BEGIN

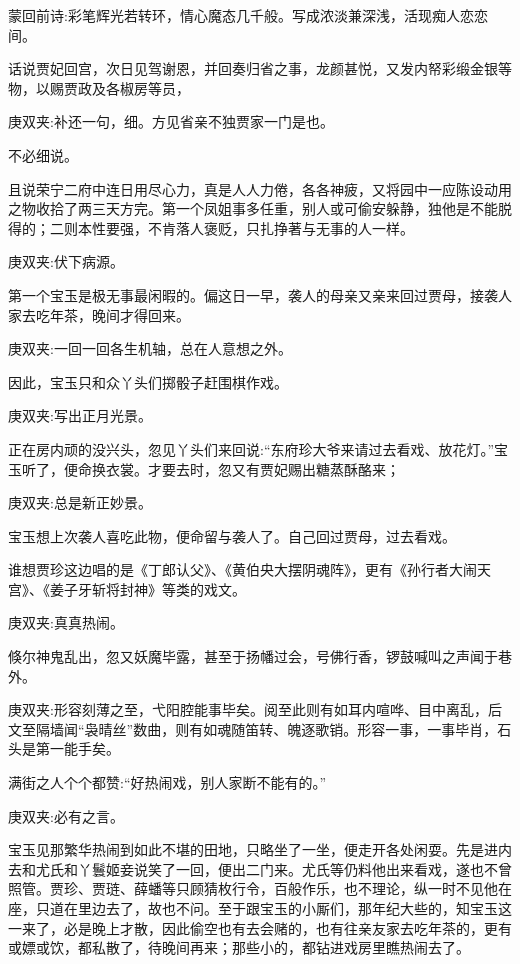

\begin{parag}
    \begin{note}蒙回前诗:彩笔辉光若转环，情心魔态几千般。写成浓淡兼深浅，活现痴人恋恋间。\end{note}
\end{parag}


\begin{parag}
    话说贾妃回宫，次日见驾谢恩，并回奏归省之事，龙颜甚悦，又发内帑彩缎金银等物，以赐贾政及各椒房等员，\begin{note}庚双夹:补还一句，细。方见省亲不独贾家一门是也。\end{note}不必细说。
\end{parag}


\begin{parag}
    且说荣宁二府中连日用尽心力，真是人人力倦，各各神疲，又将园中一应陈设动用之物收拾了两三天方完。第一个凤姐事多任重，别人或可偷安躲静，独他是不能脱得的；二则本性要强，不肯落人褒贬，只扎挣著与无事的人一样。\begin{note}庚双夹:伏下病源。\end{note}第一个宝玉是极无事最闲暇的。偏这日一早，袭人的母亲又亲来回过贾母，接袭人家去吃年茶，晚间才得回来。\begin{note}庚双夹:一回一回各生机轴，总在人意想之外。\end{note}因此，宝玉只和众丫头们掷骰子赶围棋作戏。\begin{note}庚双夹:写出正月光景。\end{note}正在房内顽的没兴头，忽见丫头们来回说:“东府珍大爷来请过去看戏、放花灯。”宝玉听了，便命换衣裳。才要去时，忽又有贾妃赐出糖蒸酥酪来；\begin{note}庚双夹:总是新正妙景。\end{note}宝玉想上次袭人喜吃此物，便命留与袭人了。自己回过贾母，过去看戏。
\end{parag}


\begin{parag}
    谁想贾珍这边唱的是《丁郎认父》、《黄伯央大摆阴魂阵》，更有《孙行者大闹天宫》、《姜子牙斩将封神》等类的戏文。\begin{note}庚双夹:真真热闹。\end{note}倏尔神鬼乱出，忽又妖魔毕露，甚至于扬幡过会，号佛行香，锣鼓喊叫之声闻于巷外。\begin{note}庚双夹:形容刻薄之至，弋阳腔能事毕矣。阅至此则有如耳内喧哗、目中离乱，后文至隔墙闻“袅晴丝”数曲，则有如魂随笛转、魄逐歌销。形容一事，一事毕肖，石头是第一能手矣。\end{note}满街之人个个都赞:“好热闹戏，别人家断不能有的。”\begin{note}庚双夹:必有之言。\end{note}宝玉见那繁华热闹到如此不堪的田地，只略坐了一坐，便走开各处闲耍。先是进内去和尤氏和丫鬟姬妾说笑了一回，便出二门来。尤氏等仍料他出来看戏，遂也不曾照管。贾珍、贾琏、薛蟠等只顾猜枚行令，百般作乐，也不理论，纵一时不见他在座，只道在里边去了，故也不问。至于跟宝玉的小厮们，那年纪大些的，知宝玉这一来了，必是晚上才散，因此偷空也有去会赌的，也有往亲友家去吃年茶的，更有或嫖或饮，都私散了，待晚间再来；那些小的，都钻进戏房里瞧热闹去了。
\end{parag}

END

### About this task
Nothing before the line containing "且说荣宁二府中连日用尽心力，" should be repeated; repeat that line and all later lines through the end of the data above, exactly.

### Solved problem
    且说荣宁二府中连日用尽心力，真是人人力倦，各各神疲，又将园中一应陈设动用之物收拾了两三天方完。第一个凤姐事多任重，别人或可偷安躲静，独他是不能脱得的；二则本性要强，不肯落人褒贬，只扎挣著与无事的人一样。\begin{note}庚双夹:伏下病源。\end{note}第一个宝玉是极无事最闲暇的。偏这日一早，袭人的母亲又亲来回过贾母，接袭人家去吃年茶，晚间才得回来。\begin{note}庚双夹:一回一回各生机轴，总在人意想之外。\end{note}因此，宝玉只和众丫头们掷骰子赶围棋作戏。\begin{note}庚双夹:写出正月光景。\end{note}正在房内顽的没兴头，忽见丫头们来回说:“东府珍大爷来请过去看戏、放花灯。”宝玉听了，便命换衣裳。才要去时，忽又有贾妃赐出糖蒸酥酪来；\begin{note}庚双夹:总是新正妙景。\end{note}宝玉想上次袭人喜吃此物，便命留与袭人了。自己回过贾母，过去看戏。
\end{parag}


\begin{parag}
    谁想贾珍这边唱的是《丁郎认父》、《黄伯央大摆阴魂阵》，更有《孙行者大闹天宫》、《姜子牙斩将封神》等类的戏文。\begin{note}庚双夹:真真热闹。\end{note}倏尔神鬼乱出，忽又妖魔毕露，甚至于扬幡过会，号佛行香，锣鼓喊叫之声闻于巷外。\begin{note}庚双夹:形容刻薄之至，弋阳腔能事毕矣。阅至此则有如耳内喧哗、目中离乱，后文至隔墙闻“袅晴丝”数曲，则有如魂随笛转、魄逐歌销。形容一事，一事毕肖，石头是第一能手矣。\end{note}满街之人个个都赞:“好热闹戏，别人家断不能有的。”\begin{note}庚双夹:必有之言。\end{note}宝玉见那繁华热闹到如此不堪的田地，只略坐了一坐，便走开各处闲耍。先是进内去和尤氏和丫鬟姬妾说笑了一回，便出二门来。尤氏等仍料他出来看戏，遂也不曾照管。贾珍、贾琏、薛蟠等只顾猜枚行令，百般作乐，也不理论，纵一时不见他在座，只道在里边去了，故也不问。至于跟宝玉的小厮们，那年纪大些的，知宝玉这一来了，必是晚上才散，因此偷空也有去会赌的，也有往亲友家去吃年茶的，更有或嫖或饮，都私散了，待晚间再来；那些小的，都钻进戏房里瞧热闹去了。
\end{parag}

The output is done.